Publicaties

A comparative analysis of human adult testicular cells expressing stem Leydig cell markers in the interstitium, vasculature, and peritubular layer

Eliveld, Jitske; Daalen, Saskia K.M. van; Winter-Korver, Cindy M. de; Veen, Fulco van der; Repping, Sjoerd; Teerds, Katja; Pelt, Ans M.M. van

Samenvatting

Background: Origin of human adult Leydig cells (ALCs) is not well understood. This might be partly due to limited data available on the identification and location of human precursor and stem Leydig cells (SLCs) which hampers the study on the development of ALCs. Objectives: The aim of the present study was to investigate whether described human (PDGFRα, NGFR) and rodent (NES, PDGFRα, THY1, NR2F2) SLC markers are expressed by a common cell population within human adult testicular interstitial cells in vivo and before and after in vitro propagation.
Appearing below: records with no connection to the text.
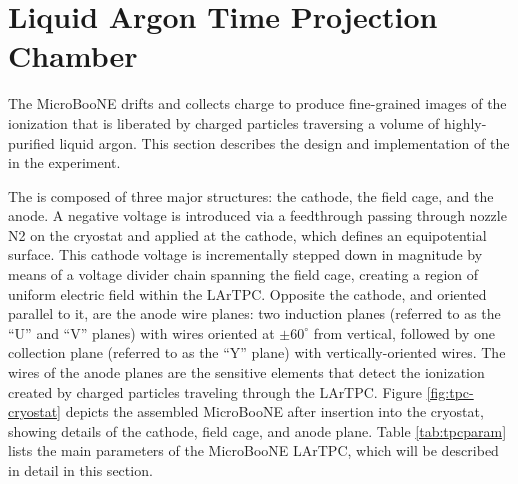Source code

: \section{Liquid Argon Time Projection Chamber}
\label{sec:tpc-all}

The MicroBooNE \lartpc drifts and collects charge to produce fine-grained images of the ionization that is liberated by charged particles traversing a volume of highly-purified liquid argon.  This section describes the design and implementation of the \lartpc in the experiment.

The \lartpc is composed of three major structures: the cathode, the field cage, and the anode. A negative voltage is introduced via a feedthrough passing through nozzle N2 on the cryostat and applied at the cathode, which defines an equipotential surface.  This cathode voltage is incrementally stepped down in magnitude by means of a voltage divider chain spanning the field cage, creating a region of uniform electric field within the LArTPC. Opposite the cathode, and oriented parallel to it, are the anode wire planes: two induction planes (referred to as the ``U'' and ``V'' planes) with wires oriented at $\pm60^{\circ}$ from vertical, followed by one collection plane (referred to as the ``Y'' plane) with vertically-oriented wires.   The wires of the anode planes are the sensitive elements that detect the ionization created by charged particles traveling through the LArTPC.  Figure \ref{fig:tpc-cryostat} depicts the assembled MicroBooNE \lartpc after insertion into the cryostat, showing details of the cathode, field cage, and anode plane.  Table \ref{tab:tpcparam} lists the main parameters of the MicroBooNE LArTPC, which will be described in detail in this section.  


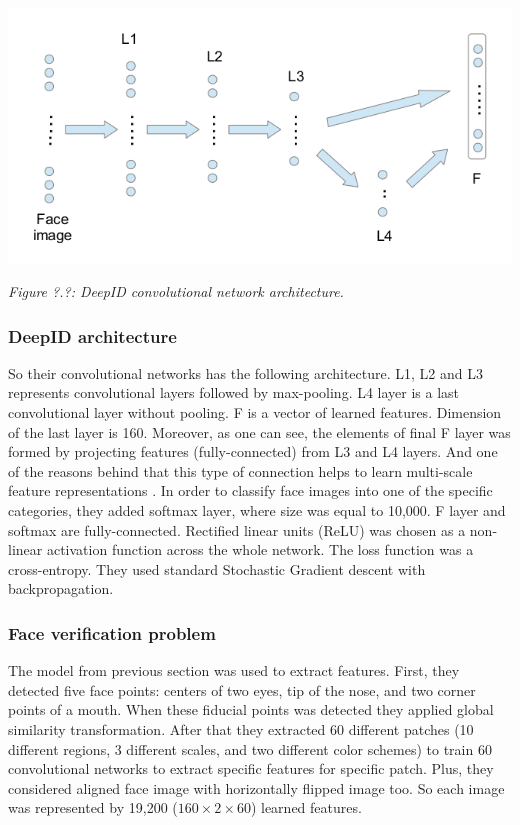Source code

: \documentclass[paper=a4, fontsize=11pt]{scrartcl} %
\numberwithin{equation}{section} %
\numberwithin{figure}{section} %
\numberwithin{table}{section} %
\begin{document}
\begin{center}
\includegraphics[scale=0.5]{pictures/deepid.png}
\par\large\textit{Figure ?.?: DeepID convolutional network architecture.}
\end{center}

\subsubsection{DeepID architecture}

So their convolutional networks has the following architecture. L1, L2 and L3 represents convolutional layers followed by max-pooling. L4 layer is a last convolutional layer without pooling. F is a vector of learned features. Dimension of the last layer is 160. Moreover, as one can see, the elements of final F layer was formed by projecting features (fully-connected) from L3 and L4 layers. And one of the reasons behind that this type of connection helps to learn multi-scale feature representations \cite{sermanet2011traffic}.  In order to classify face images into one of the specific categories, they added softmax layer, where size was equal to 10,000. F layer and softmax are fully-connected. Rectified linear units (ReLU) was chosen as a non-linear activation function across the whole network. The loss function was a cross-entropy. They used standard Stochastic Gradient descent with backpropagation.

\subsubsection{Face verification problem}

The model from previous section was used to extract features. First, they detected five face points: centers of two eyes, tip of the nose, and two corner points of a mouth. When these fiducial points was detected they applied global similarity transformation. After that they extracted 60 different patches (10 different regions, 3 different scales, and two different color schemes) to train 60 convolutional networks to extract specific features for specific patch. Plus, they considered aligned face image with horizontally flipped image too. So each image was represented by 19,200 ($160\times2\times60$) learned features. \par
\end{document}
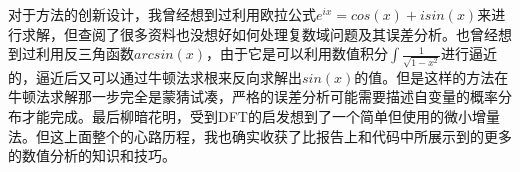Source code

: \documentclass[UTF8]{ctexart}
\begin{document}
对于方法的创新设计，我曾经想到过利用欧拉公式$e^{ix} = cos(x)+isin(x)$来进行求解，但查阅了很多资料也没想好如何处理复数域问题及其误差分析。也曾经想到过利用反三角函数$arcsin(x)$，由于它是可以利用数值积分$\int\frac{1}{\sqrt{1-x^2}}$进行逼近的，逼近后又可以通过牛顿法求根来反向求解出$sin(x)$的值。但是这样的方法在牛顿法求解那一步完全是蒙猜试凑，严格的误差分析可能需要描述自变量的概率分布才能完成。最后柳暗花明，受到DFT的启发想到了一个简单但使用的微小增量法。但这上面整个的心路历程，我也确实收获了比报告上和代码中所展示到的更多的数值分析的知识和技巧。
\end{document}
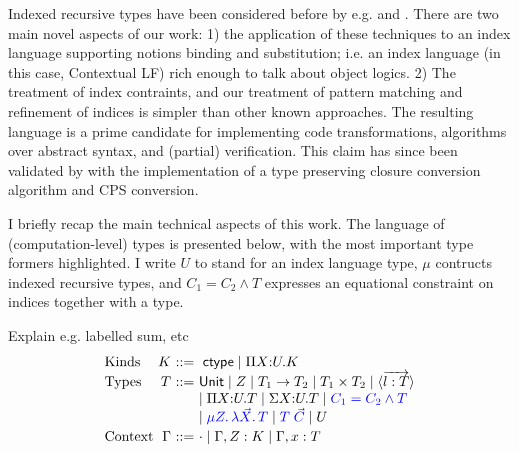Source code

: \documentclass{article}
\newcommand{\LONGVERSION}[1]{{\color{light-gray}#1}}
\begin{document}
Indexed recursive types have been considered before
by e.g. \cite{Zenger:TCS97} and \cite{Xi99popl}. There are two main
novel aspects of our work:
1) the application of these techniques to an index language
supporting notions binding and substitution; i.e. an index language
(in this case, Contextual LF) rich enough to talk about object
logics. 2) The treatment of index contraints, and our treatment of
pattern matching and refinement of indices is simpler than other
known approaches. The resulting language is a prime candidate for
implementing code transformations, algorithms over abstract syntax,
and (partial) verification. This claim has since been validated by
\cite{Belanger13} with the implementation of a type preserving closure
conversion algorithm and CPS conversion.

I briefly recap the main technical aspects of this work. The
language of (computation-level) types is presented below, with the
most important type formers highlighted. I write $U$ to stand for an index
language type, $\mu$ contructs indexed recursive types, and $C_1 = C_2
\wedge T$ expresses an equational constraint on indices together with
a type.

\LONGVERSION{Explain e.g. labelled sum, etc}
\[
\begin{array}{l@{~}r@{~}c@{~}l}
%
\mbox{Kinds} & K & \bnfas & \ctype \bnfalt \pibox X U K \\

\mbox{Types} & T  & \bnfas & 
        \m{Unit} 
\bnfalt Z 
\bnfalt T_1 \arrow T_2   
\bnfalt  T_1 \times T_2 
\bnfalt \dsum{\wvec{l : T}} 
\\
& & &   
\bnfalt \pibox X U T 
\bnfalt \sigmabox X U T 
\bnfalt {\color{blue} C_1 = C_2 \andalso T}
\\
&&&    
 \bnfalt {\color{blue} \mu Z.\,\mlam {\vec X}  T}
 \bnfalt {\color{blue} T\;{\vec C} }
\bnfalt U
\\[2pt] %
\mbox{Context} & \Gamma & \bnfas & \cdot \bnfalt \Gamma, Z:K \bnfalt \Gamma, x:T
\end{array}
\]
\end{document}
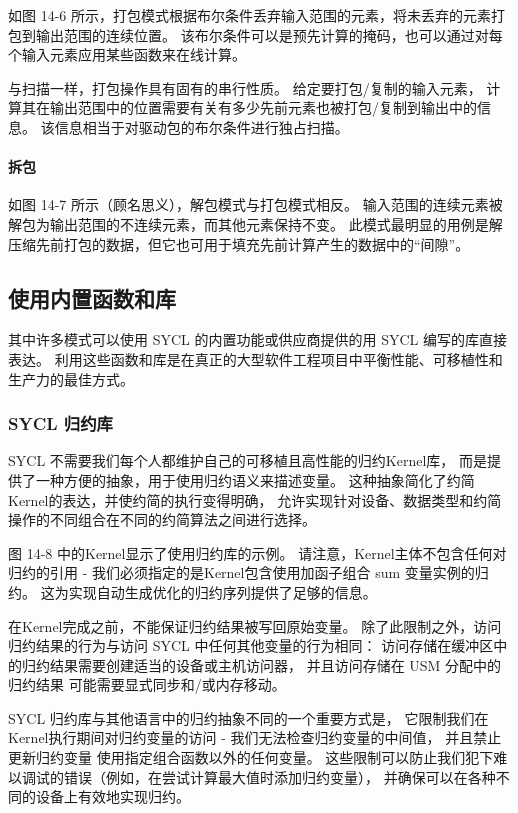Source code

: 如图 14-6 所示，打包模式根据布尔条件丢弃输入范围的元素，将未丢弃的元素打包到输出范围的连续位置。 
该布尔条件可以是预先计算的掩码，也可以通过对每个输入元素应用某些函数来在线计算。

与扫描一样，打包操作具有固有的串行性质。 给定要打包/复制的输入元素，
计算其在输出范围中的位置需要有关有多少先前元素也被打包/复制到输出中的信息。 
该信息相当于对驱动包的布尔条件进行独占扫描。

\paragraph{拆包}

如图 14-7 所示（顾名思义），解包模式与打包模式相反。 
输入范围的连续元素被解包为输出范围的不连续元素，而其他元素保持不变。 
此模式最明显的用例是解压缩先前打包的数据，但它也可用于填充先前计算产生的数据中的“间隙”。

\subsection{使用内置函数和库}
其中许多模式可以使用 SYCL 的内置功能或供应商提供的用 SYCL 编写的库直接表达。 
利用这些函数和库是在真正的大型软件工程项目中平衡性能、可移植性和生产力的最佳方式。

\subsubsection{SYCL 归约库}
SYCL 不需要我们每个人都维护自己的可移植且高性能的归约Kernel库，
而是提供了一种方便的抽象，用于使用归约语义来描述变量。 
这种抽象简化了约简Kernel的表达，并使约简的执行变得明确，
允许实现针对设备、数据类型和约简操作的不同组合在不同的约简算法之间进行选择。

图 14-8 中的Kernel显示了使用归约库的示例。 
请注意，Kernel主体不包含任何对归约的引用 - 我们必须指定的是Kernel包含使用加函子组合 sum 变量实例的归约。 
这为实现自动生成优化的归约序列提供了足够的信息。

在Kernel完成之前，不能保证归约结果被写回原始变量。 
除了此限制之外，访问归约结果的行为与访问 SYCL 中任何其他变量的行为相同：
访问存储在缓冲区中的归约结果需要创建适当的设备或主机访问器，
并且访问存储在 USM 分配中的归约结果 可能需要显式同步和/或内存移动。

SYCL 归约库与其他语言中的归约抽象不同的一个重要方式是，
它限制我们在Kernel执行期间对归约变量的访问 - 我们无法检查归约变量的中间值，
并且禁止更新归约变量 使用指定组合函数以外的任何变量。 
这些限制可以防止我们犯下难以调试的错误（例如，在尝试计算最大值时添加归约变量），
并确保可以在各种不同的设备上有效地实现归约。

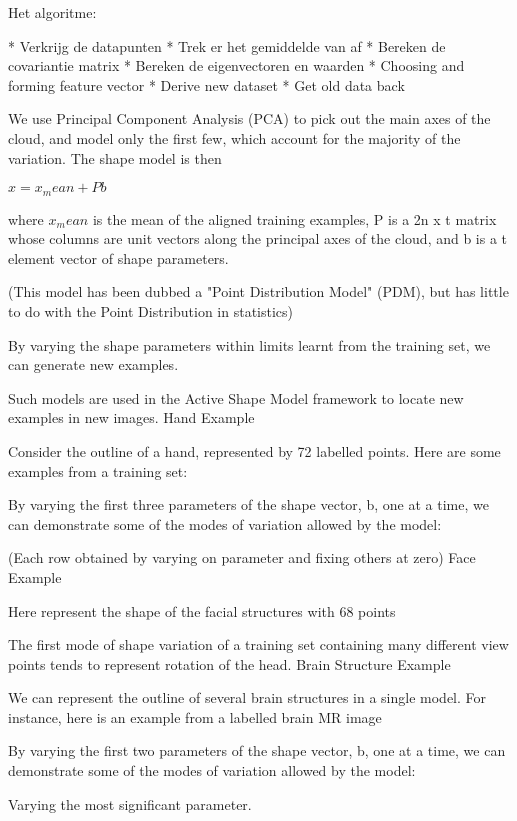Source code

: Het algoritme:

    * Verkrijg de datapunten
    * Trek er het gemiddelde van af
    * Bereken de covariantie matrix
    * Bereken de eigenvectoren en waarden
    * Choosing and forming feature vector
    * Derive new dataset
    * Get old data back 
    
    
We use Principal Component Analysis (PCA) to pick out the main axes of the cloud, and model only the first few, which account for the majority of the variation.
The shape model is then

$x = x_mean + Pb$

where $x_mean$ is the mean of the aligned training examples, P is a 2n x t matrix whose columns are unit vectors along the principal axes of the cloud, and b is a t element vector of shape parameters.

(This model has been dubbed a "Point Distribution Model" (PDM), but has little to do with the Point Distribution in statistics)

By varying the shape parameters within limits learnt from the training set, we can generate new examples.

Such models are used in the Active Shape Model framework to locate new examples in new images.
Hand Example

Consider the outline of a hand, represented by 72 labelled points.
Here are some examples from a training set:

By varying the first three parameters of the shape vector, b, one at a time, we can demonstrate some of the modes of variation allowed by the model:

(Each row obtained by varying on parameter and fixing others at zero)
Face Example

Here represent the shape of the facial structures with 68 points

The first mode of shape variation of a training set containing many different view points tends to represent rotation of the head.
Brain Structure Example

We can represent the outline of several brain structures in a single model.
For instance, here is an example from a labelled brain MR image

By varying the first two parameters of the shape vector, b, one at a time, we can demonstrate some of the modes of variation allowed by the model:

Varying the most significant parameter.

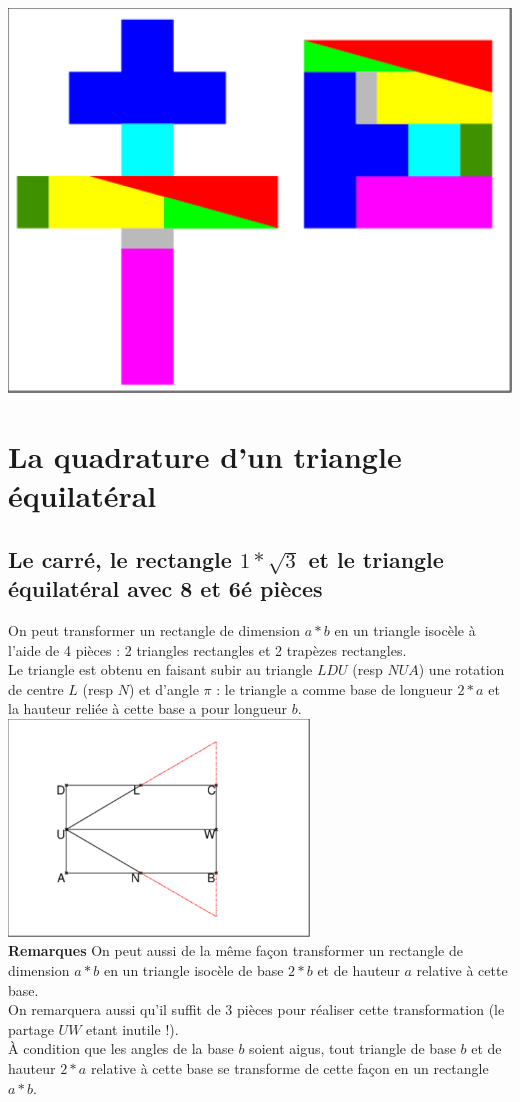 \documentclass[a4paper,11pt]{book}
\begin{document}
\includegraphics[width=\textwidth]{puzzlecroix15}\\

\section{La quadrature d'un triangle \'equilat\'eral}
\subsection{Le carr\'e, le rectangle $1*\sqrt3$ et le triangle \'equilat\'eral avec 8 et 6é pi\`eces}
On peut transformer un rectangle de dimension $a*b$ en un triangle isoc\`ele 
\`a l'aide de 4 pi\`eces : 2 triangles rectangles et 2 trap\`ezes rectangles.\\
Le triangle est obtenu en faisant subir au triangle $LDU$ (resp $NUA$) une 
rotation de centre $L$ (resp $N$) et d'angle $\pi$ : le triangle a comme base 
de longueur $2*a$ et la hauteur reli\'ee \`a cette base a pour longueur $b$.\\
\includegraphics[width=8cm]{puzzleca0}\\
{\bf Remarques}
On peut aussi de la m\^eme fa\c{c}on transformer un rectangle de dimension 
$a*b$ en un triangle isoc\`ele de base $2*b$ et de hauteur $a$ relative \`a 
cette base.\\
On remarquera aussi qu'il suffit de 3 pi\`eces pour r\'ealiser cette 
transformation (le partage $UW$ etant inutile !).\\
\`A condition que les angles de la base $b$ soient aigus, tout triangle de base
$b$ et de hauteur $2*a$ relative \`a cette base se transforme de cette fa\c{c}on
en un rectangle $a*b$.
\end{document}
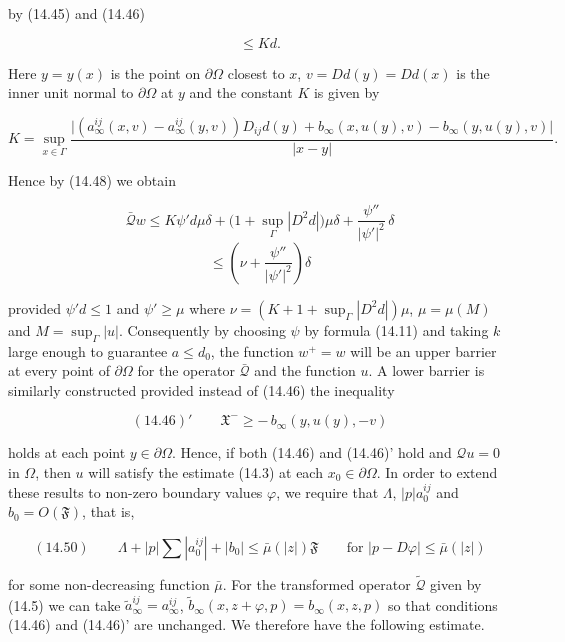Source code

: by (14.45) and (14.46)

\[
\le Kd.
\]

Here $y=y(x)$ is the point on $\partial\Omega$ closest to $x$, $v=Dd(y)=Dd(x)$ is the inner unit
normal to $\partial\Omega$ at $y$ and the constant $K$ is given by

\begin{equation}
\tag{14.49}
K=\sup_{x\in\Gamma}\frac{\bigl|(a^{ij}_{\infty}(x,v)-a^{ij}_{\infty}(y,v))D_{ij}d(y)+b_{\infty}(x,u(y),v)-b_{\infty}(y,u(y),v)\bigr|}{|x-y|}.
\end{equation}





Hence by (14.48) we obtain

\[
\bar{\mathcal Q}w \le K\psi' d\mu\delta + \bigl(1+\sup_{\Gamma}|D^2 d|\bigr)\mu\delta
  + \frac{\psi''}{|\psi'|^2}\,\delta
\]
\[
\le \left(\nu+\frac{\psi''}{|\psi'|^2}\right)\delta
\]

provided $\psi'd\le 1$ and $\psi'\ge \mu$ where $\nu=(K+1+\sup_{\Gamma}|D^2 d|)\mu$, $\mu=\mu(M)$ and
$M=\sup_{\Gamma}|u|$. Consequently by choosing $\psi$ by formula (14.11) and taking $k$ large enough to guarantee
$a\le d_0$, the function $w^+=w$ will be an upper barrier at every point of $\partial\Omega$ for the operator
$\bar{\mathcal Q}$ and the function $u$. A lower barrier is similarly constructed provided instead of (14.46) the
inequality

\[
(14.46)'\qquad \mathfrak X^- \ge -\,b_\infty(y,u(y),-v)
\]

holds at each point $y\in\partial\Omega$. Hence, if both (14.46) and (14.46)' hold and $\mathcal Q u=0$ in $\Omega$,
then $u$ will satisfy the estimate (14.3) at each $x_0\in\partial\Omega$. In order to extend these results to
non-zero boundary values $\varphi$, we require that $\Lambda$, $|p|a_0^{ij}$ and $b_0=O(\mathfrak F)$, that is,

\[
(14.50)\qquad \Lambda + |p| \sum |a_0^{ij}| + |b_0|\le \bar\mu(|z|)\mathfrak F
 \qquad \text{for } |p-D\varphi|\le \bar\mu(|z|)
\]

for some non-decreasing function $\bar\mu$. For the transformed operator $\tilde{\mathcal Q}$ given by (14.5) we
can take $\tilde a_\infty^{ij}=a_\infty^{ij}$, $\tilde b_\infty(x,z+\varphi,p)=b_\infty(x,z,p)$ so that conditions
(14.46) and (14.46)' are unchanged. We therefore have the following estimate.

\medskip

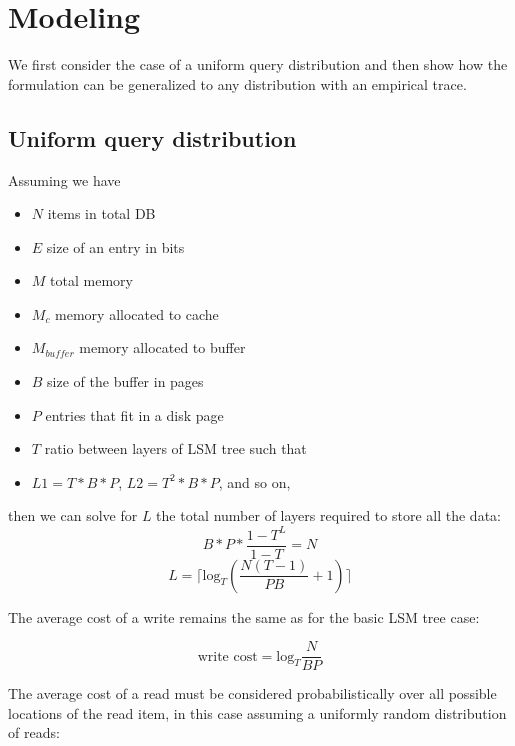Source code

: \documentclass{cidr-2019}
\begin{document}
\clearpage

\section{Modeling} \label{modeling}

We first consider the case of a uniform query distribution and then show how
the formulation can be generalized to any distribution with an empirical trace.

\subsection{Uniform query distribution}

\noindent Assuming we have
\begin{itemize}
\itemsep-1em
\item $N$ items in total DB \\
\item $E$ size of an entry in bits \\
\item $M$ total memory \\
\item $M_c$ memory allocated to cache \\
\item $M_{buffer}$ memory allocated to buffer\\
\item $B$ size of the buffer in pages \\
\item $P$ entries that fit in a disk page \\
\item $T$ ratio between layers of LSM tree such that \\
\item $L1 = T * B* P$, $L2 =T^2 * B*P $, and so on,
\end{itemize}

\noindent then we can solve for $L$ the total number of layers required to store all the data: \\
$$B*P * \frac{1-T^L}{1-T} = N$$
$$L= \lceil \textrm{log}_{T} \left(\frac{N(T-1)}{PB} + 1\right) \rceil$$


The average cost of a write remains the same as for the basic LSM tree case:

$$
\text{write cost} = \textrm{log}_{T} \frac{N}{BP}
$$

The average cost of a read must be considered probabilistically over all
possible locations of the read item, in this case assuming a uniformly random
distribution of reads:
\end{document}
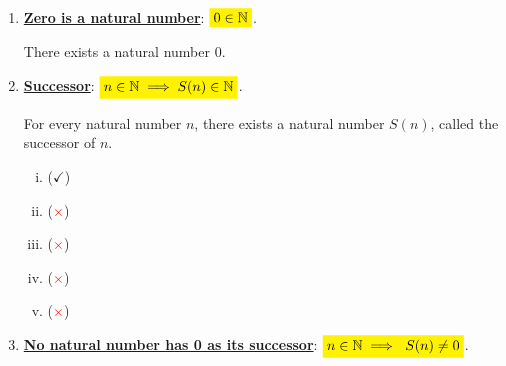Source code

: \begin{enumerate}[\bf 1.]
	\item \textbf{\underline{Zero is a natural number}}: \(\mathcolorbox{yellow}{0 \in\N}\).
	
	There exists a natural number \(0\).\vspace{12pt}
	\item \textbf{\underline{Successor}}: \(\mathcolorbox{yellow}{n\in\N\implies S(n)\in\N}\).
	
	For every natural number \(n\), there exists a natural number \(S(n)\), called the successor of \(n\).
	\begin{enumerate}[(i)]
		\item (\textcolor{green!50!black}{$\boldsymbol{\checkmark}$})
		\item (\textcolor{red}{$\boldsymbol{\times}$})
		\item (\textcolor{red}{$\boldsymbol{\times}$}) \begin{center}
		\end{center}
		\item (\textcolor{red}{$\boldsymbol{\times}$}) \begin{center}
		\end{center}
		\item (\textcolor{red}{$\boldsymbol{\times}$}) \begin{center}
		\end{center}
	\end{enumerate}
	\vspace{12pt}
	\item \textbf{\underline{No natural number has 0 as its successor}}: \(\mathcolorbox{yellow}{n \in \mathbb{N}\implies \ S(n) \neq 0}\).
	

\end{enumerate}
Materials and methods: Immunohistochemical analyses were used to identify localization of human adult testicular interstitial cells expressing described SLC markers. Next, interstitial cells were isolated and cultured. The percentage of cells expressing one or more SLC markers was determined before and after culture using flow cytometry. Results: NR2F2 and PDGFRα were present in peritubular, perivascular, and Leydig cells, while THY1 was expressed in peritubular and perivascular cells. Although NES and NGFR were expressed in endothelial cells, co-localization with PDGFRα was found for both in vitro, although for NGFR only after culture. All marker positive cells were able to undergo propagation in vitro. Discussion: The partly overlap in localization and overlap in expression in human testicular cells indicate that PDGFRα, NR2F2, and THY1 are expressed within the same ALC developmental lineage from SLCs. Based on the in vitro results, this is also true for NES and after in vitro propagation for NGFR. Conclusion: Our results that earlier described SLC markers are expressed in overlapping human interstitial cell population opens up further research strategies aiming for a better insight in the Leydig cell lineage and will be helpful for development of strategies to cure ALC dysfunction.